Neste jogo cada grupo ora perguntava ora respondia até terminar o poema. Descobriram palavras e gestos novos. O poema decorado e cantado talvez funcione melhor, sei que nos divertimos e brincámos imenso com a linguagem. Na próxima sessão irei reforçar esta este trabalho talvez explorando a poesia através da expressão plástica.

 
Regressar ao Lidador

Assumimos mais um grupo no Centro Social do Lidador.
Fizemos a primeira sessão com sala cheia. A ajuda da equipa técnica do Centro e o ensaio do grupo coral foram preciosas. Obrigada pela colaboração! Talvez 40 participantes?
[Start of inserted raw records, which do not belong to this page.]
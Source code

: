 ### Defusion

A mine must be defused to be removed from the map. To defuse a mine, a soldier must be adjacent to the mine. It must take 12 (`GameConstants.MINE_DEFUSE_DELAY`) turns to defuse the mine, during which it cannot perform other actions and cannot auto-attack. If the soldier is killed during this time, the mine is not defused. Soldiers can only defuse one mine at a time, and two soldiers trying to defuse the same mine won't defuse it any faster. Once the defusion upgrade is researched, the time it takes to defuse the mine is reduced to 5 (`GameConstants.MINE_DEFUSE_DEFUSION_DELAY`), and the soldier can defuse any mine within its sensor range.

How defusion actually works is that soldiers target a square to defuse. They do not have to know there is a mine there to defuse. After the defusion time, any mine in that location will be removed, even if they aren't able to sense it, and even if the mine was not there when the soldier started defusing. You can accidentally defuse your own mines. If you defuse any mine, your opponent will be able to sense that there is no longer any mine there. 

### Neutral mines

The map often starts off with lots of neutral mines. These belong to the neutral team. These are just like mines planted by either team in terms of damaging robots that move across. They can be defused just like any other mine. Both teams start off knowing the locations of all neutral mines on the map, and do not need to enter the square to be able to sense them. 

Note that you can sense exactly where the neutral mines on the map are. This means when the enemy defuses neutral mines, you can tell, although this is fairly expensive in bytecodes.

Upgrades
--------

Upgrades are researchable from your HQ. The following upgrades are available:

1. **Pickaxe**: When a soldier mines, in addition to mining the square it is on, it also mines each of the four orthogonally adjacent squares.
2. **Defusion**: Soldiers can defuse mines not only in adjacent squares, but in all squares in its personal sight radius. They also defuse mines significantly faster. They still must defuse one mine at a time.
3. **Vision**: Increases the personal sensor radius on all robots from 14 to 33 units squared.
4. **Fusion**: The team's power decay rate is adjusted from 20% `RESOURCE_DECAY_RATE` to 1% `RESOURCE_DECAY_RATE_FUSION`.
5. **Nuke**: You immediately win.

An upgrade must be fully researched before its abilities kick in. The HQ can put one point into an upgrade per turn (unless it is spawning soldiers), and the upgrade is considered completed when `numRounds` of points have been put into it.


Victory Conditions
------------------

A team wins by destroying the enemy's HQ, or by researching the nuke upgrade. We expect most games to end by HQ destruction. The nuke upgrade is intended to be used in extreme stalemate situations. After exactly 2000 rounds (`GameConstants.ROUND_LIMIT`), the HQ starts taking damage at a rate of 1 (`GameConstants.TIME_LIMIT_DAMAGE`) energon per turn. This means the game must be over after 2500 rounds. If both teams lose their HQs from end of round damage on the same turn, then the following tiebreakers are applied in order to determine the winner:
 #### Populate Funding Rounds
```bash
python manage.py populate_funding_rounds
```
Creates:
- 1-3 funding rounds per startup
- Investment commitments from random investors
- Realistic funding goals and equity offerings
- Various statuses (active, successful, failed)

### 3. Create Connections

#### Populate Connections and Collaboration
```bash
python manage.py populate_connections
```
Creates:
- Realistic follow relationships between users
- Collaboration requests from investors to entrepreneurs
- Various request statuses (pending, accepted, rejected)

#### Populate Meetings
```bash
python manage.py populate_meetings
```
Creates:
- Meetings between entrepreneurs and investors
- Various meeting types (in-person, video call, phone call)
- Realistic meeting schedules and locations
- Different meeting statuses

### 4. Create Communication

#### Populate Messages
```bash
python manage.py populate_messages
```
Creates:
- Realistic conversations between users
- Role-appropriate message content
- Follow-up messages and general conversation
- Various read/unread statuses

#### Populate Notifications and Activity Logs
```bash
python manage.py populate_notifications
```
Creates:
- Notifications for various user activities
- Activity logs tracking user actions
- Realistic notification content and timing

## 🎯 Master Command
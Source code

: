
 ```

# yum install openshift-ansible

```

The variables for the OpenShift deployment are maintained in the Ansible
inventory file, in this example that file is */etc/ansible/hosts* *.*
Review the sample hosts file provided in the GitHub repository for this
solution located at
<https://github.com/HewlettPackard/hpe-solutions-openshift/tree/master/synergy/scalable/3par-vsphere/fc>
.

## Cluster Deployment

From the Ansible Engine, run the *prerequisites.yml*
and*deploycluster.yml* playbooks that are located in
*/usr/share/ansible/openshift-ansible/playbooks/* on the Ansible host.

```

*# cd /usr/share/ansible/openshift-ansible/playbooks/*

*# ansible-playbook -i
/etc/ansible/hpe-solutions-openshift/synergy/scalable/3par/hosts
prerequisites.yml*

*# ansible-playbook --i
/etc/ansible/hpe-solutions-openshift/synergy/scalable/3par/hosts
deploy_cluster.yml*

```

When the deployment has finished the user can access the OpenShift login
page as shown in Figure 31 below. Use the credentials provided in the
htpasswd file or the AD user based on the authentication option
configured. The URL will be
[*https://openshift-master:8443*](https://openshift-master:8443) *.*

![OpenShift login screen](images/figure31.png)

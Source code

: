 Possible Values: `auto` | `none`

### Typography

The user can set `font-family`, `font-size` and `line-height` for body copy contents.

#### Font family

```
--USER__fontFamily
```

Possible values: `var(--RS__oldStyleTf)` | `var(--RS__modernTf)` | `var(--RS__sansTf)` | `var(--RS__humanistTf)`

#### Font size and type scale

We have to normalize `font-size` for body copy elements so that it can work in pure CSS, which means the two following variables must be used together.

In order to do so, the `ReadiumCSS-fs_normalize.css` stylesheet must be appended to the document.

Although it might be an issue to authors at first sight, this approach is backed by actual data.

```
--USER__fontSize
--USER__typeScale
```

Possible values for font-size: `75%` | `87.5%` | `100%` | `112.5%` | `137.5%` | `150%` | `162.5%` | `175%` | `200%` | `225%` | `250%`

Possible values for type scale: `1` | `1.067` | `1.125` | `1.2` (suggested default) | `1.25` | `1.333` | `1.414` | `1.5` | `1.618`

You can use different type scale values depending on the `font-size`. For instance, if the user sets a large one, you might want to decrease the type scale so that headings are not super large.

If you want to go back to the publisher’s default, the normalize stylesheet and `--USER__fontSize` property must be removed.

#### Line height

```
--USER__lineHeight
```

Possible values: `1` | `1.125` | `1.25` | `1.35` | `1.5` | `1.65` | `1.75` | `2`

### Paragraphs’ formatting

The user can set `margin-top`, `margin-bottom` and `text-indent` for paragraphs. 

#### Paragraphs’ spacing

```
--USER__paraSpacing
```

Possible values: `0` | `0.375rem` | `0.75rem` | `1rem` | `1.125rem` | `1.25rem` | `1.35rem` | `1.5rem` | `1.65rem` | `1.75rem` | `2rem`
Contámos, ouvimos opiniões, explicámos o que se pretendia fazer e marcou-se a segunda sessão.

A primeira sessão foi de natureza mais performativa, já que a dimensão do grupo deixava pouco espaço para escutar.
Começamos com a Bela Infanta - havia quem a soubesse todinha - saltamos para um conto sobre uma mulher e um urso de colar em forma de lua. Brincamos com o Corrupio e a memória dos bailes e feiras. Entramos nos contos do Breviário das Almas, aquele que fala dos olhos de um espanhol e de uns sapatos de verniz e da ida à feira de Sanlucar. Fizemos avaliação e tivemos uma nota entre o 9 e o 10. Estão entusiasmados.
Sabemos que na próxima sessão não estarão todos. Quantos regressarão?
Quinze dias depois … apareceu 1 senhora. Faz-se com um!
Quinze dias depois … apareceram 4. Faz-se com quatro!
Quinze dias depois … apareceram 4 (uma delas nova) e arregimentámos duas estagiárias! Faz-se com seis!
Nestas 3 últimas sessões fomos cruzando memórias e textos lidos ou contados: A Donzela Guerreiro do António Torrado com o conto da Marina Colassanti. Há quem se lembre do romance. Há quem se lembre de outra história de princesas. Há quem diga que a vida nunca lhe deu quem lhe contasse histórias. Há quem ligue com um fato da sua própria história: o dia em que com 18 anos abalou de Portimão, para visitar o pai na PIDE em Lisboa. Há quem fale de amores contrariados e se brinque com essa coisa especial de ser mulher guerreira de muitas maneiras diferentes. 
De vez em quando lemos um ou outro álbum ilustrado: “Como Começar” e “A gigantesca pequena coisa” .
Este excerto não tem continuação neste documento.